> **Exercise details**
Reproduce the data in full, exactly.

::::

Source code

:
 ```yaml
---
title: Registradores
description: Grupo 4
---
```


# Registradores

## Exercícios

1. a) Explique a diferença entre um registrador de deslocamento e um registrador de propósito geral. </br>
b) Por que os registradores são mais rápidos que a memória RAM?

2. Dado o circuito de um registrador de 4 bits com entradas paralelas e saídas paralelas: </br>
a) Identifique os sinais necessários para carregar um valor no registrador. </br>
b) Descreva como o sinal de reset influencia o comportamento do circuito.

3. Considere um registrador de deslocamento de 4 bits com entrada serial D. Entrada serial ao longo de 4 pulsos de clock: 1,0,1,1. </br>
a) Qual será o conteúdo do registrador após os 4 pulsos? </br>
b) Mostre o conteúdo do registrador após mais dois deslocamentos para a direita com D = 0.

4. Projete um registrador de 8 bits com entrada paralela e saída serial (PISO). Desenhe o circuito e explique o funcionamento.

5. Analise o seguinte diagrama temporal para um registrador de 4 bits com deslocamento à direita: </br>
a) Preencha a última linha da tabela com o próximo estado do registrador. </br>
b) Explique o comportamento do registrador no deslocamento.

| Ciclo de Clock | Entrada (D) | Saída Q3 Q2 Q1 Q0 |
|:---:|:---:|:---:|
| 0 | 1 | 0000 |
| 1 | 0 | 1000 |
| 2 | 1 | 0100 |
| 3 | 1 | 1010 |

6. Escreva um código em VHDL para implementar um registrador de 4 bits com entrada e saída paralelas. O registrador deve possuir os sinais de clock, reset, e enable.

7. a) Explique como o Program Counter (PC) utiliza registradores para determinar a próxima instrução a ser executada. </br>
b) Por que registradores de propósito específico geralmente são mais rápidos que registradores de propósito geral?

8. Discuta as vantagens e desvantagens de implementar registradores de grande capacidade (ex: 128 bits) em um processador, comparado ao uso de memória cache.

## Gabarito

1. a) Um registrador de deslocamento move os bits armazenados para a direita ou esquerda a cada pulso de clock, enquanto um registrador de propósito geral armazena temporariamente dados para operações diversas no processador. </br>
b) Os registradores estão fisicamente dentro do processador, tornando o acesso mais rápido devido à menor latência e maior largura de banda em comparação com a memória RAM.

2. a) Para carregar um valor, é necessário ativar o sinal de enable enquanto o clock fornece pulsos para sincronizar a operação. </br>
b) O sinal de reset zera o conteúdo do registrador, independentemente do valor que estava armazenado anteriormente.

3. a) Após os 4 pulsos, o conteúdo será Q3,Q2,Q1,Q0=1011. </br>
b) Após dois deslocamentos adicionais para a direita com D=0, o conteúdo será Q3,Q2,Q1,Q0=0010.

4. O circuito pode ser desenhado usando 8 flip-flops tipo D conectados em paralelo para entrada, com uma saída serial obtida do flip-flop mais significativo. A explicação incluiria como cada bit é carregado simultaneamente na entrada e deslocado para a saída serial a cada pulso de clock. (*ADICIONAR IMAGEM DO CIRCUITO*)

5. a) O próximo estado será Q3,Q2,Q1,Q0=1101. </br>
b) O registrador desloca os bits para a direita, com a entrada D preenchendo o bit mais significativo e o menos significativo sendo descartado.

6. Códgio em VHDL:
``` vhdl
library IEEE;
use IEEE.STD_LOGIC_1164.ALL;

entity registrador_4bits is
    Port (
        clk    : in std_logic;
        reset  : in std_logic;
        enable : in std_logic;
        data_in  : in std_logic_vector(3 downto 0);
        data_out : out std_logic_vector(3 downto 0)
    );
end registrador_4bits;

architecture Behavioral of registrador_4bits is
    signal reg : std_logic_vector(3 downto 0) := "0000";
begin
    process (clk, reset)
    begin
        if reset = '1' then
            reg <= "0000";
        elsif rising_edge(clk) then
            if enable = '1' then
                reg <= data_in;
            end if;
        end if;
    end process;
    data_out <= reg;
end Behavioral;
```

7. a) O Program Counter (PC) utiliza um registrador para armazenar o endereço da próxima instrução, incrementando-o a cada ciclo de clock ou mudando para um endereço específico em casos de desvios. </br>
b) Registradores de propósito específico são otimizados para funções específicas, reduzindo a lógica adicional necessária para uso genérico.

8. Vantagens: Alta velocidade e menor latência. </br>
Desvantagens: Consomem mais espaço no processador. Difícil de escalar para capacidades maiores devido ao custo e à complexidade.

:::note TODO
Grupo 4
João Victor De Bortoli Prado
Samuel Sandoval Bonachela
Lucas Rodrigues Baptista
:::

::::

> **Solution to the problem**
Source code

:
 ```yaml
---
title: Registradores
description: Grupo 4
---
```


# Registradores

## Exercícios

1. a) Explique a diferença entre um registrador de deslocamento e um registrador de propósito geral. </br>
b) Por que os registradores são mais rápidos que a memória RAM?

2. Dado o circuito de um registrador de 4 bits com entradas paralelas e saídas paralelas: </br>
a) Identifique os sinais necessários para carregar um valor no registrador. </br>
b) Descreva como o sinal de reset influencia o comportamento do circuito.

3. Considere um registrador de deslocamento de 4 bits com entrada serial D. Entrada serial ao longo de 4 pulsos de clock: 1,0,1,1. </br>
a) Qual será o conteúdo do registrador após os 4 pulsos? </br>
b) Mostre o conteúdo do registrador após mais dois deslocamentos para a direita com D = 0.

4. Projete um registrador de 8 bits com entrada paralela e saída serial (PISO). Desenhe o circuito e explique o funcionamento.

5. Analise o seguinte diagrama temporal para um registrador de 4 bits com deslocamento à direita: </br>
a) Preencha a última linha da tabela com o próximo estado do registrador. </br>
b) Explique o comportamento do registrador no deslocamento.

| Ciclo de Clock | Entrada (D) | Saída Q3 Q2 Q1 Q0 |
|:---:|:---:|:---:|
| 0 | 1 | 0000 |
| 1 | 0 | 1000 |
| 2 | 1 | 0100 |
| 3 | 1 | 1010 |

6. Escreva um código em VHDL para implementar um registrador de 4 bits com entrada e saída paralelas. O registrador deve possuir os sinais de clock, reset, e enable.

7. a) Explique como o Program Counter (PC) utiliza registradores para determinar a próxima instrução a ser executada. </br>
b) Por que registradores de propósito específico geralmente são mais rápidos que registradores de propósito geral?

8. Discuta as vantagens e desvantagens de implementar registradores de grande capacidade (ex: 128 bits) em um processador, comparado ao uso de memória cache.

## Gabarito

1. a) Um registrador de deslocamento move os bits armazenados para a direita ou esquerda a cada pulso de clock, enquanto um registrador de propósito geral armazena temporariamente dados para operações diversas no processador. </br>
b) Os registradores estão fisicamente dentro do processador, tornando o acesso mais rápido devido à menor latência e maior largura de banda em comparação com a memória RAM.

2. a) Para carregar um valor, é necessário ativar o sinal de enable enquanto o clock fornece pulsos para sincronizar a operação. </br>
b) O sinal de reset zera o conteúdo do registrador, independentemente do valor que estava armazenado anteriormente.

3. a) Após os 4 pulsos, o conteúdo será Q3,Q2,Q1,Q0=1011. </br>
b) Após dois deslocamentos adicionais para a direita com D=0, o conteúdo será Q3,Q2,Q1,Q0=0010.

4. O circuito pode ser desenhado usando 8 flip-flops tipo D conectados em paralelo para entrada, com uma saída serial obtida do flip-flop mais significativo. A explicação incluiria como cada bit é carregado simultaneamente na entrada e deslocado para a saída serial a cada pulso de clock. (*ADICIONAR IMAGEM DO CIRCUITO*)

5. a) O próximo estado será Q3,Q2,Q1,Q0=1101. </br>
b) O registrador desloca os bits para a direita, com a entrada D preenchendo o bit mais significativo e o menos significativo sendo descartado.

6. Códgio em VHDL:
``` vhdl
library IEEE;
use IEEE.STD_LOGIC_1164.ALL;

entity registrador_4bits is
    Port (
        clk    : in std_logic;
        reset  : in std_logic;
        enable : in std_logic;
        data_in  : in std_logic_vector(3 downto 0);
        data_out : out std_logic_vector(3 downto 0)
    );
end registrador_4bits;

architecture Behavioral of registrador_4bits is
    signal reg : std_logic_vector(3 downto 0) := "0000";
begin
    process (clk, reset)
    begin
        if reset = '1' then
            reg <= "0000";
        elsif rising_edge(clk) then
            if enable = '1' then
                reg <= data_in;
            end if;
        end if;
    end process;
    data_out <= reg;
end Behavioral;
```

7. a) O Program Counter (PC) utiliza um registrador para armazenar o endereço da próxima instrução, incrementando-o a cada ciclo de clock ou mudando para um endereço específico em casos de desvios. </br>
b) Registradores de propósito específico são otimizados para funções específicas, reduzindo a lógica adicional necessária para uso genérico.

8. Vantagens: Alta velocidade e menor latência. </br>
Desvantagens: Consomem mais espaço no processador. Difícil de escalar para capacidades maiores devido ao custo e à complexidade.

:::note TODO
Grupo 4
João Victor De Bortoli Prado
Samuel Sandoval Bonachela
Lucas Rodrigues Baptista
:::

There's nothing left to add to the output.